- Exercise -
The reply should match the listing below character for character, except that no image is carried over.

- Materials provided -
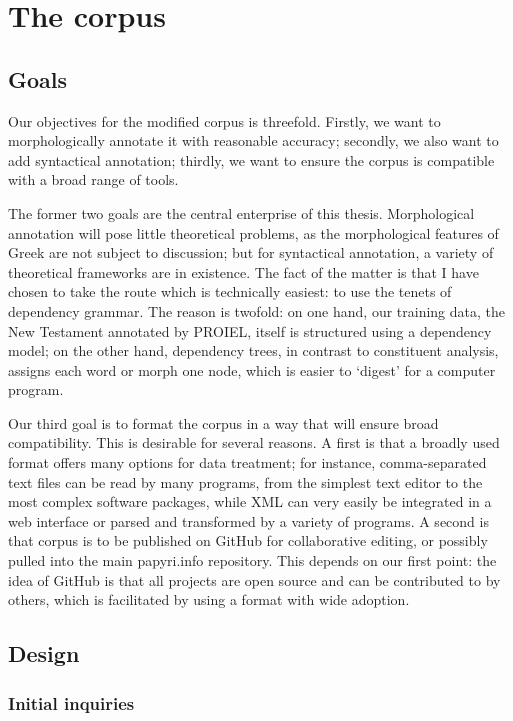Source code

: \chapter{The corpus}
\label{chp:design}
\minitoc\mtcskip
\section{Goals}

Our objectives for the modified corpus is threefold. Firstly, we want to
morphologically annotate it with reasonable accuracy; secondly, we also want to
add syntactical annotation; thirdly, we want to ensure the corpus is compatible
with a broad range of tools.

The former two goals are the central enterprise of this thesis. Morphological
annotation will pose little theoretical problems, as the morphological features
of Greek are not subject to discussion; but for syntactical annotation, a
variety of theoretical frameworks are in existence. The fact of the matter is
that I have chosen to take the route which is technically easiest: to use the
tenets of dependency grammar. The reason is twofold: on one hand, our training
data, the New Testament annotated by PROIEL, itself is structured using a
dependency model; on the other hand, dependency trees, in contrast to
constituent analysis, assigns each word or morph one node, which is easier to
`digest' for a computer program.

Our third goal is to format the corpus in a way that will ensure broad
compatibility. This is desirable for several reasons. A first is that a broadly
used format offers many options for data treatment; for instance,
comma-separated text files can be read by many programs, from the simplest text
editor to the most complex software packages, while XML can very easily be
integrated in a web interface or parsed and transformed by a variety of
programs. A second is that corpus is to be published on GitHub for
collaborative editing, or possibly pulled into the main papyri.info repository.
This depends on our first point: the idea of GitHub is that all projects are
open source and can be contributed to by others, which is facilitated by using a
format with wide adoption.

\section{Design}
\subsection{Initial inquiries}


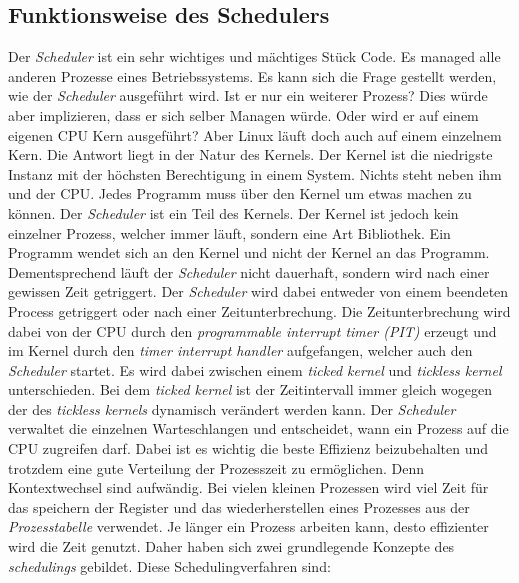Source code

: \newpage

\subsection{Funktionsweise des Schedulers}
Der \textit{Scheduler} ist ein sehr wichtiges und mächtiges Stück Code. Es managed alle anderen Prozesse eines Betriebssystems. Es kann sich die Frage gestellt werden, wie der \textit{Scheduler} ausgeführt wird. Ist er nur ein weiterer Prozess? Dies würde aber implizieren, dass er sich selber Managen würde. Oder wird er auf einem eigenen CPU Kern ausgeführt? Aber Linux läuft doch auch auf einem einzelnem Kern. Die Antwort liegt in der Natur des Kernels.
\medskip
\newline
Der Kernel ist die niedrigste Instanz mit der höchsten Berechtigung in einem System. Nichts steht neben ihm und der CPU. Jedes Programm muss über den Kernel um etwas machen zu können. Der \textit{Scheduler} ist ein Teil des Kernels. Der Kernel ist jedoch kein einzelner Prozess, welcher immer läuft, sondern eine Art Bibliothek. Ein Programm wendet sich an den Kernel und nicht der Kernel an das Programm. Dementsprechend läuft der \textit{Scheduler} nicht dauerhaft, sondern wird nach einer gewissen Zeit getriggert. Der \textit{Scheduler} wird dabei entweder von einem beendeten Process getriggert oder nach einer Zeitunterbrechung. Die Zeitunterbrechung wird dabei von der CPU durch den \textit{programmable interrupt timer (PIT)} erzeugt und im Kernel durch den \textit{timer interrupt handler} aufgefangen, welcher auch den \textit{Scheduler} startet. Es wird dabei zwischen einem \textit{ticked kernel} und \textit{tickless kernel} unterschieden. Bei dem \textit{ticked kernel} ist der Zeitintervall immer gleich wogegen der des \textit{tickless kernels} dynamisch verändert werden kann.
\bigskip
\newline
Der \textit{Scheduler} verwaltet die einzelnen Warteschlangen und entscheidet, wann ein Prozess auf die CPU zugreifen darf. Dabei ist es wichtig die beste Effizienz beizubehalten und trotzdem eine gute Verteilung der Prozesszeit zu ermöglichen. Denn Kontextwechsel sind aufwändig. Bei vielen kleinen Prozessen wird viel Zeit für das speichern der Register und das wiederherstellen eines Prozesses aus der \textit{Prozesstabelle} verwendet. Je länger ein Prozess arbeiten kann, desto effizienter wird die Zeit genutzt. Daher haben sich zwei grundlegende Konzepte des \textit{schedulings} gebildet. Diese Schedulingverfahren sind:
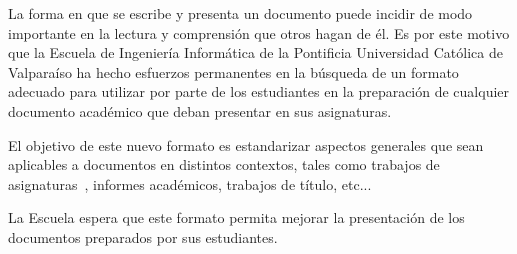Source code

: 

La forma en que se escribe y presenta un documento puede incidir de modo
importante en la lectura y comprensión que otros hagan de él. Es por este motivo
que la Escuela de Ingeniería Informática de la Pontificia Universidad Católica
de Valparaíso ha hecho esfuerzos permanentes en la búsqueda de un formato
adecuado para utilizar por parte de los estudiantes en la preparación de
cualquier documento académico que deban presentar en sus asignaturas.

El objetivo de este nuevo formato es estandarizar aspectos generales que sean
aplicables a documentos en distintos contextos, tales como trabajos de
asignaturas~\cite{AptCambridge2003,AptTOPLAS1998}, informes académicos,
trabajos de título, etc...

La Escuela espera que este formato permita mejorar la presentación de los
documentos preparados por sus estudiantes.


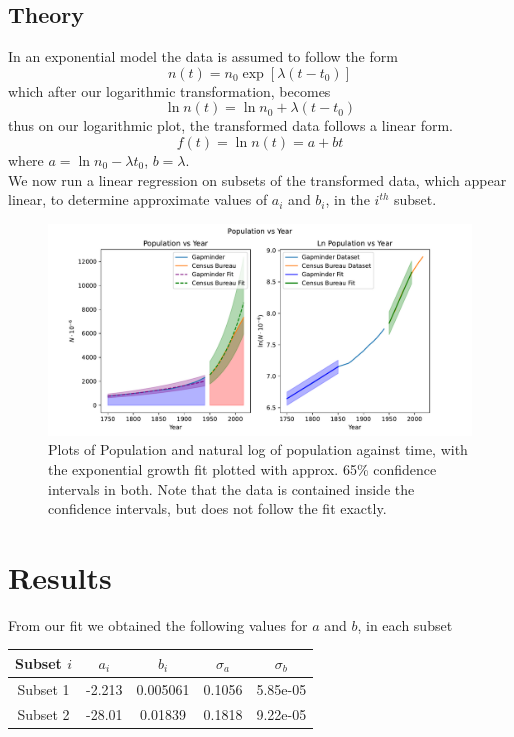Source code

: \documentclass{article}
\theoremstyle{definition}
\theoremstyle{remark}
\begin{document}
\subsection{Theory} 
In an exponential model the data is assumed to follow the form
\begin{equation}
    n(t) = n_0 \exp{[\lambda (t-t_0)]}
\end{equation}
which after our logarithmic transformation, becomes
\begin{equation}
    \ln{n(t)} = \ln{n_0} + \lambda (t-t_0)
\end{equation}
thus on our logarithmic plot, the transformed data follows a linear form.
\begin{equation}
    f(t) = \ln{n(t)} = a + b t
\end{equation}
where $a = \ln{n_0} - \lambda t_0$, $b = \lambda$.\\
\indent We now run a linear regression on subsets of the transformed data, which appear linear, to determine approximate values of $a_i$ and $b_i$, in the $i^{th}$ subset.\\
\begin{figure}[H]
    \centering
    \includegraphics[width=\textwidth]{population_growth.pdf}
    \caption{\label{fig: Logarithmicplot} Plots of Population and natural log of population against time, with the exponential growth fit plotted with approx. 65\% confidence intervals in both. Note that the data is contained inside the confidence intervals, but does not follow the fit exactly.}
\end{figure}
\section{Results}
From our fit we obtained the following values for $a$ and $b$, in each subset\\

\begin{center}
\begin{tabular}{c|c|c|c|c}
    \hline
    \hline
    Subset $i$ & $a_i$ & $b_i$ & $\sigma_{a}$ & $\sigma_{b}$ \\ 
    \hline
    Subset 1 & -2.213 & 0.005061 & 0.1056 & 5.85e-05 \\ 
    Subset 2 & -28.01 & 0.01839 & 0.1818 & 9.22e-05 \\
    \hline
    \hline
\end{tabular}
\end{center}
\end{document}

- Exercise output -
Source code

: \chapter{The corpus}
\label{chp:design}
\minitoc\mtcskip
\section{Goals}

Our objectives for the modified corpus is threefold. Firstly, we want to
morphologically annotate it with reasonable accuracy; secondly, we also want to
add syntactical annotation; thirdly, we want to ensure the corpus is compatible
with a broad range of tools.

The former two goals are the central enterprise of this thesis. Morphological
annotation will pose little theoretical problems, as the morphological features
of Greek are not subject to discussion; but for syntactical annotation, a
variety of theoretical frameworks are in existence. The fact of the matter is
that I have chosen to take the route which is technically easiest: to use the
tenets of dependency grammar. The reason is twofold: on one hand, our training
data, the New Testament annotated by PROIEL, itself is structured using a
dependency model; on the other hand, dependency trees, in contrast to
constituent analysis, assigns each word or morph one node, which is easier to
`digest' for a computer program.

Our third goal is to format the corpus in a way that will ensure broad
compatibility. This is desirable for several reasons. A first is that a broadly
used format offers many options for data treatment; for instance,
comma-separated text files can be read by many programs, from the simplest text
editor to the most complex software packages, while XML can very easily be
integrated in a web interface or parsed and transformed by a variety of
programs. A second is that corpus is to be published on GitHub for
collaborative editing, or possibly pulled into the main papyri.info repository.
This depends on our first point: the idea of GitHub is that all projects are
open source and can be contributed to by others, which is facilitated by using a
format with wide adoption.

\section{Design}
\subsection{Initial inquiries}


Source code

: \newpage

\subsection{Funktionsweise des Schedulers}
Der \textit{Scheduler} ist ein sehr wichtiges und mächtiges Stück Code. Es managed alle anderen Prozesse eines Betriebssystems. Es kann sich die Frage gestellt werden, wie der \textit{Scheduler} ausgeführt wird. Ist er nur ein weiterer Prozess? Dies würde aber implizieren, dass er sich selber Managen würde. Oder wird er auf einem eigenen CPU Kern ausgeführt? Aber Linux läuft doch auch auf einem einzelnem Kern. Die Antwort liegt in der Natur des Kernels.
\medskip
\newline
Der Kernel ist die niedrigste Instanz mit der höchsten Berechtigung in einem System. Nichts steht neben ihm und der CPU. Jedes Programm muss über den Kernel um etwas machen zu können. Der \textit{Scheduler} ist ein Teil des Kernels. Der Kernel ist jedoch kein einzelner Prozess, welcher immer läuft, sondern eine Art Bibliothek. Ein Programm wendet sich an den Kernel und nicht der Kernel an das Programm. Dementsprechend läuft der \textit{Scheduler} nicht dauerhaft, sondern wird nach einer gewissen Zeit getriggert. Der \textit{Scheduler} wird dabei entweder von einem beendeten Process getriggert oder nach einer Zeitunterbrechung. Die Zeitunterbrechung wird dabei von der CPU durch den \textit{programmable interrupt timer (PIT)} erzeugt und im Kernel durch den \textit{timer interrupt handler} aufgefangen, welcher auch den \textit{Scheduler} startet. Es wird dabei zwischen einem \textit{ticked kernel} und \textit{tickless kernel} unterschieden. Bei dem \textit{ticked kernel} ist der Zeitintervall immer gleich wogegen der des \textit{tickless kernels} dynamisch verändert werden kann.
\bigskip
\newline
Der \textit{Scheduler} verwaltet die einzelnen Warteschlangen und entscheidet, wann ein Prozess auf die CPU zugreifen darf. Dabei ist es wichtig die beste Effizienz beizubehalten und trotzdem eine gute Verteilung der Prozesszeit zu ermöglichen. Denn Kontextwechsel sind aufwändig. Bei vielen kleinen Prozessen wird viel Zeit für das speichern der Register und das wiederherstellen eines Prozesses aus der \textit{Prozesstabelle} verwendet. Je länger ein Prozess arbeiten kann, desto effizienter wird die Zeit genutzt. Daher haben sich zwei grundlegende Konzepte des \textit{schedulings} gebildet. Diese Schedulingverfahren sind:
Source code

: 

La forma en que se escribe y presenta un documento puede incidir de modo
importante en la lectura y comprensión que otros hagan de él. Es por este motivo
que la Escuela de Ingeniería Informática de la Pontificia Universidad Católica
de Valparaíso ha hecho esfuerzos permanentes en la búsqueda de un formato
adecuado para utilizar por parte de los estudiantes en la preparación de
cualquier documento académico que deban presentar en sus asignaturas.

El objetivo de este nuevo formato es estandarizar aspectos generales que sean
aplicables a documentos en distintos contextos, tales como trabajos de
asignaturas~\cite{AptCambridge2003,AptTOPLAS1998}, informes académicos,
trabajos de título, etc...

La Escuela espera que este formato permita mejorar la presentación de los
documentos preparados por sus estudiantes.


Source code

: \documentclass{article}
\theoremstyle{definition}
\theoremstyle{remark}
\begin{document}
\subsection{Theory} 
In an exponential model the data is assumed to follow the form
\begin{equation}
    n(t) = n_0 \exp{[\lambda (t-t_0)]}
\end{equation}
which after our logarithmic transformation, becomes
\begin{equation}
    \ln{n(t)} = \ln{n_0} + \lambda (t-t_0)
\end{equation}
thus on our logarithmic plot, the transformed data follows a linear form.
\begin{equation}
    f(t) = \ln{n(t)} = a + b t
\end{equation}
where $a = \ln{n_0} - \lambda t_0$, $b = \lambda$.\\
\indent We now run a linear regression on subsets of the transformed data, which appear linear, to determine approximate values of $a_i$ and $b_i$, in the $i^{th}$ subset.\\
\begin{figure}[H]
    \centering
    \includegraphics[width=\textwidth]{population_growth.pdf}
    \caption{\label{fig: Logarithmicplot} Plots of Population and natural log of population against time, with the exponential growth fit plotted with approx. 65\% confidence intervals in both. Note that the data is contained inside the confidence intervals, but does not follow the fit exactly.}
\end{figure}
\section{Results}
From our fit we obtained the following values for $a$ and $b$, in each subset\\

\begin{center}
\begin{tabular}{c|c|c|c|c}
    \hline
    \hline
    Subset $i$ & $a_i$ & $b_i$ & $\sigma_{a}$ & $\sigma_{b}$ \\ 
    \hline
    Subset 1 & -2.213 & 0.005061 & 0.1056 & 5.85e-05 \\ 
    Subset 2 & -28.01 & 0.01839 & 0.1818 & 9.22e-05 \\
    \hline
    \hline
\end{tabular}
\end{center}
\end{document}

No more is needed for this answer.